What Is a Nursing Care Plan and Why Does It Matter?

A nursing care plan (NCP) is a structured document that translates patient assessment data into actionable, patient-centered interventions. It’s not just an assignment you complete for a grade—it’s a core tool used in every hospital, clinic, and long-term care facility across the United States. The nursing process functions as a systematic guide to client-centered care with five sequential steps (Toney-Butler & Thayer, 2023), and the care plan is the written record of that process.

The nursing process is built on the ADPIE framework, a mnemonic representing the five steps: Assessment, Dagnosis, Outcomes Identification, Planning, Implementation, and Evaluation. In practice, many students hear it called the “five steps” or “ADPIE” (without the O). Both are correct—it’s the same framework under the American Nurses Association’s Standards of Professional Nursing Practice.

Why do nursing programs make you write care plans? Because they teach you how to think like a nurse. As [NURSING.com explains](https://blog.nursing.com/writing-nursing-care-plan), students often think care plans are academic exercises they’ll never use again—but in reality, “those pesky little care plans are being developed, adjusted, evaluated… patient after patient, shift after shift. And the nurse doesn’t even realize it.” You’re learning critical thinking through structure, even when it feels like busywork.

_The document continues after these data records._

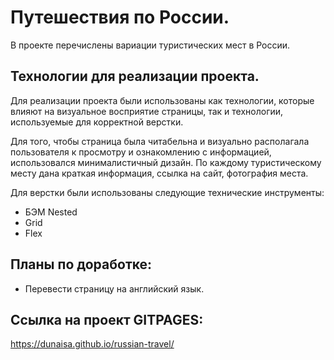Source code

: # Путешествия по России.

В проекте перечислены вариации туристических мест в России.

## Технологии для реализации проекта.

Для реализации проекта были использованы как технологии, которые влияют на визуальное восприятие страницы, так и технологии, используемые для корректной верстки.

Для того, чтобы страница была читабельна и визуально располагала пользователя к просмотру и ознакомлению с информацией, использовался минималистичный дизайн. По каждому туристическому месту дана краткая информация, ссылка на сайт, фотография места.

Для верстки были использованы следующие технические инструменты:

* БЭМ Nested
* Grid
* Flex

## Планы по доработке:

* Перевести страницу на английский язык.

## Ссылка на проект GITPAGES:

https://dunaisa.github.io/russian-travel/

In clinical practice, the care plan ensures continuity of care across shifts and team members. It documents what the patient needs, what interventions will be performed, and how progress will be measured. This matters for patient safety, compliance, and quality of care.

The 5 Components of a Nursing Care Plan (ADPIE Framework)

Every nursing care plan you write will follow these five components. Understanding the order and purpose of each step prevents confusion when you’re staring at a blank template.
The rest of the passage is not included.